Getting a handle on robo-advisers' returns

Not all digital-advice platforms are created equal. It's up to you to find out which ones are right for your clients.

Feb 5, 2017 @ 12:01 am

Not all digital advice platforms are created equal. But which one ultimately serves your clients best will take a bit more time to tease out.

A recent analysis by Condor Capital Management attempted to provide an early peek at winners and losers. The firm's president, Ken Schapiro, opened accounts at more than a dozen so-called robo-platforms to compare results based on the same client profile: moderate risk tolerance, high tax bracket, 20 to 30 years until retirement — and a goal of a 60% equity/40% bond mix.

Turns out the performance of offerings routinely lumped together as robo-advisers varied greatly in 2016. Though the execution for all the robos was computer-driven, there was a human behind each algorithm. This is why the same client profile can inspire very different assumptions about the best portfolio for a particular person in a particular market environment.

'FATALLY FLAWED'

Charles Schwab's portfolio for Mr. Schapiro gained 10.8% last year, according to Condor, while the Vanguard Group account garnered 5.6%. Others, including Personal Capital, SigFig and Betterment, fell somewhere in between.

Wealthfront decided to close Mr. Schapiro's account, saying the comparison was “fatally flawed.”

But Condor's exercise and InvestmentNews' reporting on it are not to say Schwab has the best platform or Vanguard the worst. Hardly.

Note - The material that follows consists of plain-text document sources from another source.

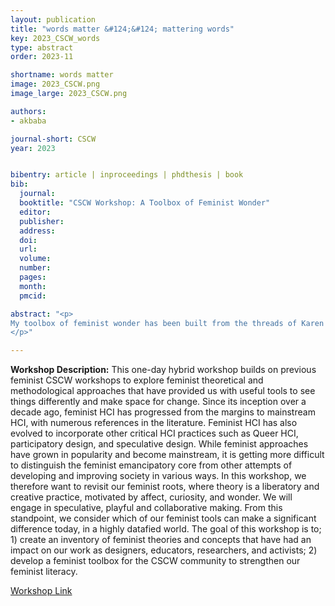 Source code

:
 ```yaml
---
layout: publication
title: "words matter &#124;&#124; mattering words"
key: 2023_CSCW_words
type: abstract
order: 2023-11

shortname: words matter
image: 2023_CSCW.png
image_large: 2023_CSCW.png

authors:
- akbaba

journal-short: CSCW
year: 2023


bibentry: article | inproceedings | phdthesis | book
bib:
  journal: 
  booktitle: "CSCW Workshop: A Toolbox of Feminist Wonder"
  editor:
  publisher: 
  address:
  doi: 
  url:
  volume:
  number:
  pages:
  month:
  pmcid:

abstract: "<p>
My toolbox of feminist wonder has been built from the threads of Karen Barad's theory of entanglements. Entanglement theory is an ethic-onto-epistemology that focuses on how the specific histories and materialities of phenomena are embedded in the acts of knowledge creation; thus matter and meaning are inseparable. I share my experience of applying different aspects of entanglement theory to multiple visualization research projects to demonstrate how theory, metaphors, and methods have been joy-ful and generative in my work.
</p>"

---
```


**Workshop Description:** This one-day hybrid workshop builds on previous feminist CSCW workshops to explore feminist theoretical and methodological approaches that have provided us with useful tools to see things differently and make space for change. Since its inception over a decade ago, feminist HCI has progressed from the margins to mainstream HCI, with numerous references in the literature. Feminist HCI has also evolved to incorporate other critical HCI practices such as Queer HCI, participatory design, and speculative design. While feminist approaches have grown in popularity and become mainstream, it is getting more difficult to distinguish the feminist emancipatory core from other attempts of developing and improving society in various ways. In this workshop, we therefore want to revisit our feminist roots, where theory is a liberatory and creative practice, motivated by affect, curiosity, and wonder. We will engage in speculative, playful and collaborative making. From this standpoint, we consider which of our feminist tools can make a significant difference today, in a highly datafied world. The goal of this workshop is to; 1) create an inventory of feminist theories and concepts that have had an impact on our work as designers, educators, researchers, and activists; 2) develop a feminist toolbox for the CSCW community to strengthen our feminist literacy.

[Workshop Link](https://blogg.sh.se/a-toolbox-of-feminist-wonder/)

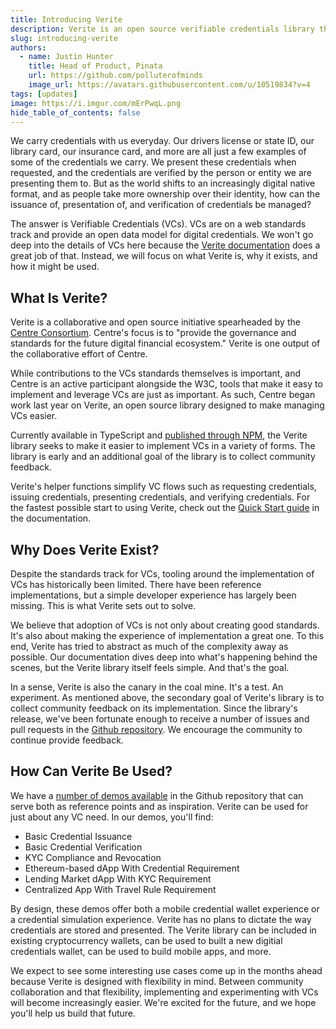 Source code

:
 ```yaml
---
title: Introducing Verite
description: Verite is an open source verifiable credentials library that makes it easy to issue, present, and verify credentials.
slug: introducing-verite
authors:
  - name: Justin Hunter
    title: Head of Product, Pinata
    url: https://github.com/polluterofminds
    image_url: https://avatars.githubusercontent.com/u/10519834?v=4
tags: [updates]
image: https://i.imgur.com/mErPwqL.png
hide_table_of_contents: false
---
```


We carry credentials with us everyday. Our drivers license or state ID, our library card, our insurance card, and more are all just a few examples of some of the credentials we carry. We present these credentials when requested, and the credentials are verified by the person or entity we are presenting them to. But as the world shifts to an increasingly digital native format, and as people take more ownership over their identity, how can the issuance of, presentation of, and verification of credentials be managed?

<!--truncate-->

The answer is Verifiable Credentials (VCs). VCs are on a web standards track and provide an open data model for digital credentials. We won't go deep into the details of VCs here because the [Verite documentation](../docs/../verite/) does a great job of that. Instead, we will focus on what Verite is, why it exists, and how it might be used.

## What Is Verite?

Verite is a collaborative and open source initiative spearheaded by the [Centre Consortium](https://www.centre.io/). Centre's focus is to "provide the governance and standards for the future digital financial ecosystem." Verite is one output of the collaborative effort of Centre.

While contributions to the VCs standards themselves is important, and Centre is an active participant alongside the W3C, tools that make it easy to implement and leverage VCs are just as important. As such, Centre began work last year on Verite, an open source library designed to make managing VCs easier.

Currently available in TypeScript and [published through NPM](https://www.npmjs.com/package/verite), the Verite library seeks to make it easier to implement VCs in a variety of forms. The library is early and an additional goal of the library is to collect community feedback.

Verite's helper functions simplify VC flows such as requesting credentials, issuing credentials, presenting credentials, and verifying credentials. For the fastest possible start to using Verite, check out the [Quick Start guide](../docs/../verite/quick_start) in the documentation.

## Why Does Verite Exist?

Despite the standards track for VCs, tooling around the implementation of VCs has historically been limited. There have been reference implementations, but a simple developer experience has largely been missing. This is what Verite sets out to solve.

We believe that adoption of VCs is not only about creating good standards. It's also about making the experience of implementation a great one. To this end, Verite has tried to abstract as much of the complexity away as possible. Our documentation dives deep into what's happening behind the scenes, but the Verite library itself feels simple. And that's the goal.

In a sense, Verite is also the canary in the coal mine. It's a test. An experiment. As mentioned above, the secondary goal of Verite's library is to collect community feedback on its implementation. Since the library's release, we've been fortunate enough to receive a number of issues and pull requests in the [Github repository](https://github.com/centrehq/verite). We encourage the community to continue provide feedback.

## How Can Verite Be Used?

We have a [number of demos available](https://github.com/centrehq/verite/tree/main/packages/e2e-demo/pages/demos) in the Github repository that can serve both as reference points and as inspiration. Verite can be used for just about any VC need. In our demos, you'll find:

- Basic Credential Issuance
- Basic Credential Verification
- KYC Compliance and Revocation
- Ethereum-based dApp With Credential Requirement
- Lending Market dApp With KYC Requirement
- Centralized App With Travel Rule Requirement

By design, these demos offer both a mobile credential wallet experience or a credential simulation experience. Verite has no plans to dictate the way credentials are stored and presented. The Verite library can be included in existing cryptocurrency wallets, can be used to built a new digitial credentials wallet, can be used to build mobile apps, and more.

We expect to see some interesting use cases come up in the months ahead because Verite is designed with flexibility in mind. Between community collaboration and that flexibility, implementing and experimenting with VCs will become increasingly easier. We're excited for the future, and we hope you'll help us build that future.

A year's worth of data will only tell you which robo's portfolio-building algorithm is likely to excel in a market scenario that unfolds exactly as 2016 did in terms of the top-performing asset classes — and only if the robos' allocation decisions along the way remain the same. Unfortunately, you can't know that ahead of time.

(More: Standout features of 10 robos aimed at advisory firms)

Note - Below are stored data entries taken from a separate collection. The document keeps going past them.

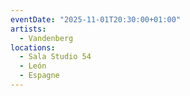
 ```yaml
---
eventDate: "2025-11-01T20:30:00+01:00"
artists:
  - Vandenberg
locations:
  - Sala Studio 54
  - León
  - Espagne
---
```

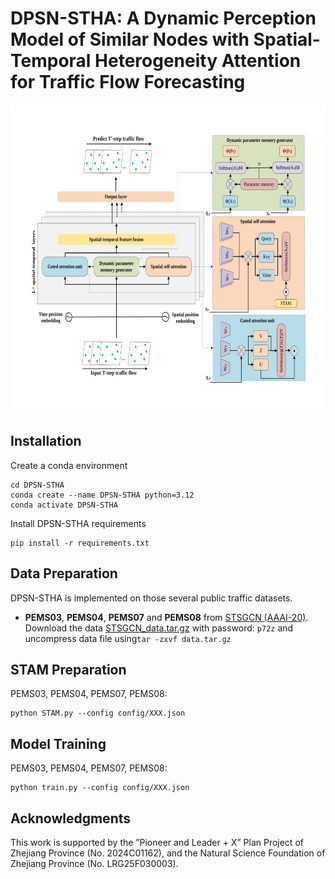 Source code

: # DPSN-STHA: A Dynamic Perception Model of Similar Nodes with Spatial-Temporal Heterogeneity Attention for Traffic Flow Forecasting
<p align="center">
  <img width="800" height="494" src="./graph/DPSN-STHA.svg" style="background-color: white;">
</p>


## Installation
Create a conda environment

``` 
cd DPSN-STHA
conda create --name DPSN-STHA python=3.12
conda activate DPSN-STHA
```
Install DPSN-STHA requirements

``` 
pip install -r requirements.txt
```

## Data Preparation
DPSN-STHA is implemented on those several public traffic datasets.
- **PEMS03**, **PEMS04**, **PEMS07** and **PEMS08** from [STSGCN (AAAI-20)](https://github.com/Davidham3/STSGCN).
Download the data [STSGCN_data.tar.gz](https://pan.baidu.com/s/1ZPIiOM__r1TRlmY4YGlolw) with password: `p72z` and uncompress data file using`tar -zxvf data.tar.gz`

## STAM Preparation
PEMS03, PEMS04, PEMS07, PEMS08:
```
python STAM.py --config config/XXX.json
```

## Model Training
PEMS03, PEMS04, PEMS07, PEMS08:
```
python train.py --config config/XXX.json
```
## Acknowledgments
This work is supported by the ”Pioneer and Leader + X” Plan Project of
Zhejiang Province (No. 2024C01162), and the Natural Science Foundation
of Zhejiang Province (No. LRG25F030003).

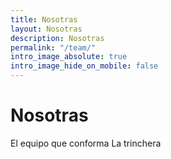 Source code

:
 ```yaml
---
title: Nosotras
layout: Nosotras
description: Nosotras
permalink: "/team/"
intro_image_absolute: true
intro_image_hide_on_mobile: false
---
```


# Nosotras

El equipo que conforma La trinchera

The U.K.'s vote last summer to leave the European Union, for example, negatively affected the performance of robos that allocated more of Mr. Schapiro's portfolio to international equities from developed markets. In another environment, or with a different voting outcome, the reverse could have been true. The same is true when a traditional favorite of highly taxed individuals — municipal bond funds — lags, as that sector did last year.

But the comparison is interesting — eye-opening, even — if only because it demonstrates that there's more to choosing a robo than the fees they charge or the amount of cash they require your clients hold.

As Betterment's director of behavioral finance and investing pointed out in Liz Skinner's story on the Condor study, the results didn't take into account services beyond general investing, such as goals-based financial planning, tax-loss harvesting and asset location. But relative performance can also be an arrow in your decision-making quiver.

A benchmark 60/40 U.S.-based portfolio (S&P 500 Index/Barclays U.S. Aggregate Bond Index) returned about 8.2% last year (before fees and with dividends reinvested). Throw in some global allocation and you could've ended the year with a gain in the low 9% range. Isn't it fair to at least consider performance relative to whatever benchmark fits your situation, appreciating the limits of the sometimes necessary short-term nature of it, in any decision made regarding investments?

But will picking a robo become like picking a mutual fund? Not exactly. The thing is, with a robo, you don't really know what you're going to get until you get it, at least at this early stage in the product's evolution. Because a portfolio is built differently depending on an individual's profile, it's hard to track performance long term before you're in it.

(More: Betterment now offering human advice with its robo)

But as more studies like Condor's are conducted and more data from a longer existence of these nascent robos become available — especially if trends are detectable — choosing a robo based on multiple factors, including historical performance through different market environments, will be possible. Will one robo have a consistent record of more aggressive investing for a particular client profile than another? What about the Sharpe ratio or other measures of volatility?

Perhaps, as with mutual funds, diversifying among robos will turn out to be a useful strategy for finding the right balance of results.